The band’s collaborative chemistry was in the cards for years before Faded Love Tones formed. While Daniel and Ogden had a killer run as part of Electric Tongues, Daniel also played bass for Kirkland during some recording sessions at the height of the pandemic.

“Once Electric Tongues broke up, it was kind of fate that we all linked up together,” says Daniel. "I think Zach just reached out about jamming and making music one day, and that's how it all started, from that recording session.”

Kirkland says he was a bit hesitant to make Faded Love Tones a real project, given that this would be his first time in a band. But upon their first session — the making of “House of Cards” — he knew the group had musical chemistry, and with himself on vocals, Ogden on guitar and Daniel on bass, this was sonic destiny.

“I was gonna make sure that I focus on my stuff, and then we'll make music separately,” says Kirkland. “But then after that first session — literally, the first time we ever made music together — I was like, ‘Damn, this has to be the main thing.’”

The guys posit that “House of Cards” is what the listeners make of it. Sonically, the song features silky, soft-tinged vocals by Kirkland, with Ogden supplying the hypnotic guitar licks and Daniel at the bass foundation. But lyrically, Kirkland purposely left the words open to interpretation.

The singer was inspired partially by Ogden and Daniel’s departure from Electric Tongues, as well as “any type of relationship ever.”

“Tell me how we’re here / Never had no one like you / I shed all my fears / Is that in the cards for you?” sings Kirkland on the song’s chorus.

The trio wrote and produced the song last October, around the same time that international conflicts were dominating the news.

“Praying isn’t working / Talking only hurts me too,” sings Kirkland on the song’s bridge.

“I was trying to write something from the conversations that we were having at the time,” says Kirkland. “Everything was happening with Palestine, so the bridge of the song is actually talking about [the war in] Palestine, and me saying that praying isn't enough, and things like that. The hook is basically the same thing, going back to, ‘How did we get here?’ and trying to bridge it all together.

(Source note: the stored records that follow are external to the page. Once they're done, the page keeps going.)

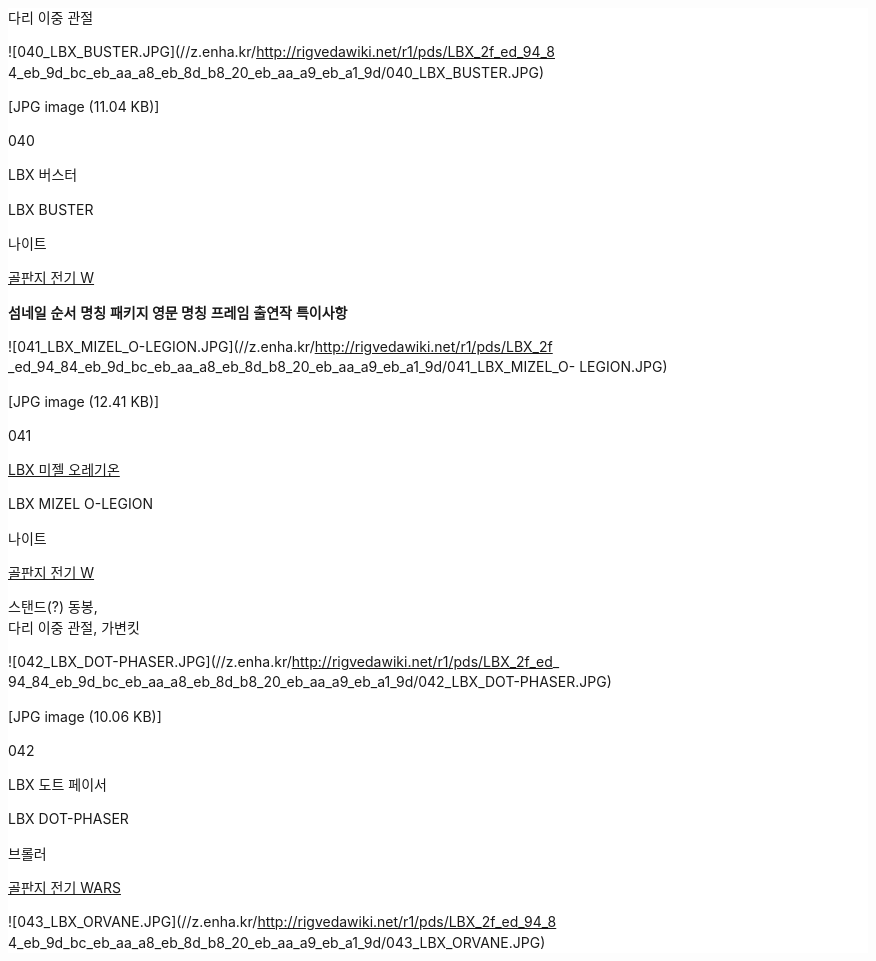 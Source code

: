 다리 이중 관절

![040_LBX_BUSTER.JPG](//z.enha.kr/http://rigvedawiki.net/r1/pds/LBX_2f_ed_94_8
4_eb_9d_bc_eb_aa_a8_eb_8d_b8_20_eb_aa_a9_eb_a1_9d/040_LBX_BUSTER.JPG)

[JPG image (11.04 KB)]

040

LBX 버스터

LBX BUSTER

나이트

[골판지 전기 W](%EA%B3%A8%ED%8C%90%EC%A7%80%20%EC%A0%84%EA%B8%B0%20W.md)

**섬네일**
**순서**
**명칭**
**패키지 영문 명칭**
**프레임**
**출연작**
**특이사항**

![041_LBX_MIZEL_O-LEGION.JPG](//z.enha.kr/http://rigvedawiki.net/r1/pds/LBX_2f
_ed_94_84_eb_9d_bc_eb_aa_a8_eb_8d_b8_20_eb_aa_a9_eb_a1_9d/041_LBX_MIZEL_O-
LEGION.JPG)

[JPG image (12.41 KB)]

041

[LBX 미젤 오레기온](%EC%98%A4%EB%A0%88%EA%B8%B0%EC%98%A8.md)

LBX MIZEL O-LEGION

나이트

[골판지 전기 W](%EA%B3%A8%ED%8C%90%EC%A7%80%20%EC%A0%84%EA%B8%B0%20W.md)

스탠드(?) 동봉,  
다리 이중 관절, 가변킷

![042_LBX_DOT-PHASER.JPG](//z.enha.kr/http://rigvedawiki.net/r1/pds/LBX_2f_ed_
94_84_eb_9d_bc_eb_aa_a8_eb_8d_b8_20_eb_aa_a9_eb_a1_9d/042_LBX_DOT-PHASER.JPG)

[JPG image (10.06 KB)]

042

LBX 도트 페이서

LBX DOT-PHASER

브롤러

[골판지 전기 WARS](%EA%B3%A8%ED%8C%90%EC%A7%80%20%EC%A0%84%EA%B8%B0%20WARS.md)

![043_LBX_ORVANE.JPG](//z.enha.kr/http://rigvedawiki.net/r1/pds/LBX_2f_ed_94_8
4_eb_9d_bc_eb_aa_a8_eb_8d_b8_20_eb_aa_a9_eb_a1_9d/043_LBX_ORVANE.JPG)
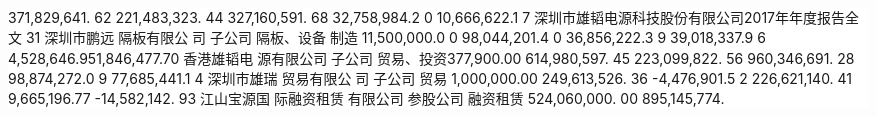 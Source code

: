 371,829,641.
62
221,483,323.
44
327,160,591.
68
32,758,984.2
0
10,666,622.1
7
深圳市雄韬电源科技股份有限公司2017年年度报告全文
31
深圳市鹏远
隔板有限公
司
子公司
隔板、设备
制造
11,500,000.0
0
98,044,201.4
0
36,856,222.3
9
39,018,337.9
6
4,528,646.951,846,477.70
香港雄韬电
源有限公司
子公司
贸易、投资377,900.00
614,980,597.
45
223,099,822.
56
960,346,691.
28
98,874,272.0
9
77,685,441.1
4
深圳市雄瑞
贸易有限公
司
子公司
贸易
1,000,000.00
249,613,526.
36
-4,476,901.5
2
226,621,140.
41
9,665,196.77
-14,582,142.
93
江山宝源国
际融资租赁
有限公司
参股公司
融资租赁
524,060,000.
00
895,145,774. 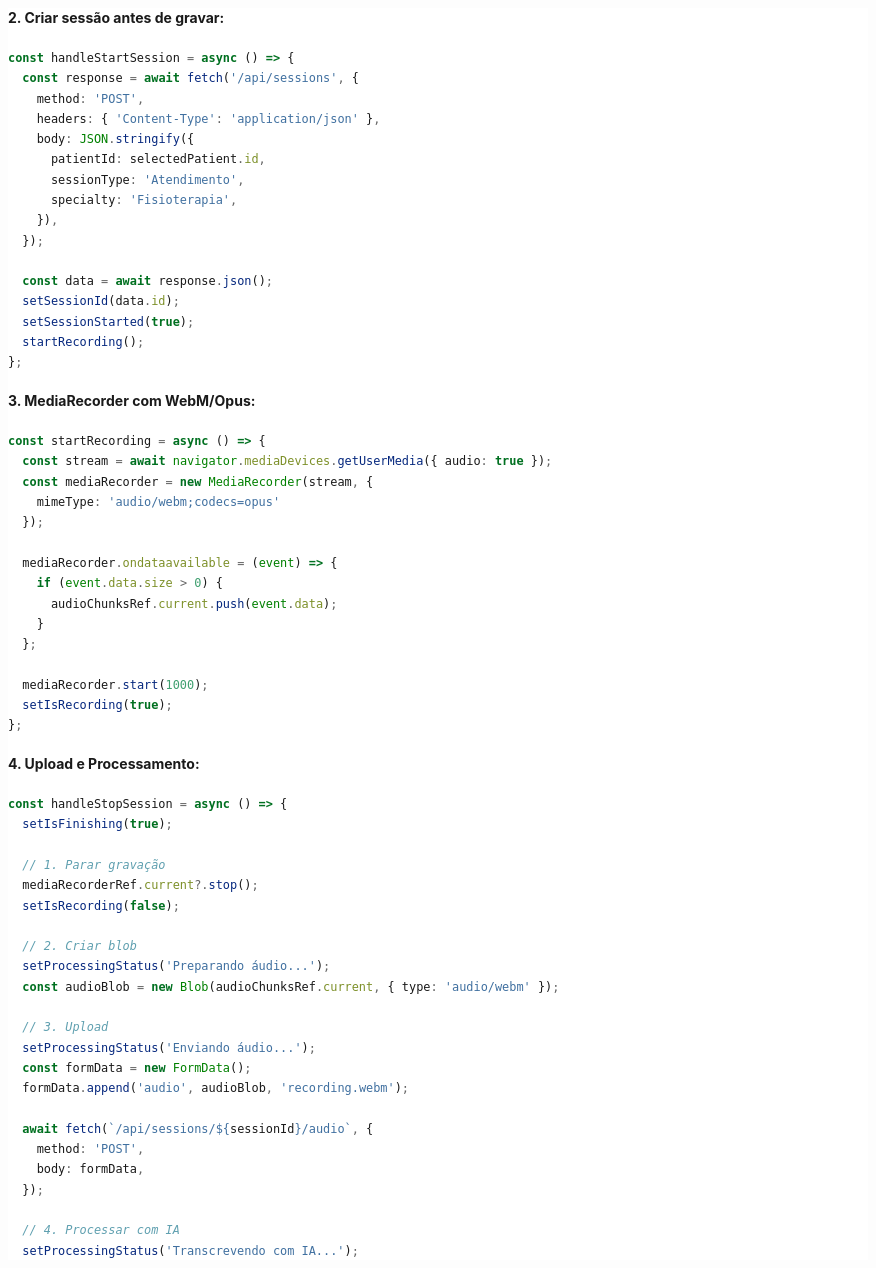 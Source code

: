 #### 2. Criar sessão antes de gravar:
```typescript
const handleStartSession = async () => {
  const response = await fetch('/api/sessions', {
    method: 'POST',
    headers: { 'Content-Type': 'application/json' },
    body: JSON.stringify({
      patientId: selectedPatient.id,
      sessionType: 'Atendimento',
      specialty: 'Fisioterapia',
    }),
  });
  
  const data = await response.json();
  setSessionId(data.id);
  setSessionStarted(true);
  startRecording();
};
```

#### 3. MediaRecorder com WebM/Opus:
```typescript
const startRecording = async () => {
  const stream = await navigator.mediaDevices.getUserMedia({ audio: true });
  const mediaRecorder = new MediaRecorder(stream, {
    mimeType: 'audio/webm;codecs=opus'
  });
  
  mediaRecorder.ondataavailable = (event) => {
    if (event.data.size > 0) {
      audioChunksRef.current.push(event.data);
    }
  };
  
  mediaRecorder.start(1000);
  setIsRecording(true);
};
```

#### 4. Upload e Processamento:
```typescript
const handleStopSession = async () => {
  setIsFinishing(true);
  
  // 1. Parar gravação
  mediaRecorderRef.current?.stop();
  setIsRecording(false);
  
  // 2. Criar blob
  setProcessingStatus('Preparando áudio...');
  const audioBlob = new Blob(audioChunksRef.current, { type: 'audio/webm' });
  
  // 3. Upload
  setProcessingStatus('Enviando áudio...');
  const formData = new FormData();
  formData.append('audio', audioBlob, 'recording.webm');
  
  await fetch(`/api/sessions/${sessionId}/audio`, {
    method: 'POST',
    body: formData,
  });
  
  // 4. Processar com IA
  setProcessingStatus('Transcrevendo com IA...');
```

So it wasn't a concise thing. It can mean more.”

Faded Love Tones have more music on the way. “House of Cards” is part of an upcoming album, which Ogden estimates is “about 80% done.”

In the production process, the guys create an intimate feel, doing much of the recording between Ogden and Kirkland’s homes. Kirkland, who has experience as an audio engineer, handles the mix and mastering process in-house.

Ogden reveals that he believes he was “the catalyst” for Electric Tongues breaking up, saying being in the band “didn’t feel like it was going in the right direction.” But with Faded Love Tones, he looks forward to inviting new listeners in and sharing a new side of the guys’ collective craft.

“The stuff we're making is more like the stuff I listen to,” says Ogden. “It's definitely more laid back. I mean, there are elements of heavier stuff, and more like energetic things. But it feels like more of a focus on the songwriting. I'm more focused on the entire piece and making it something that I really love.”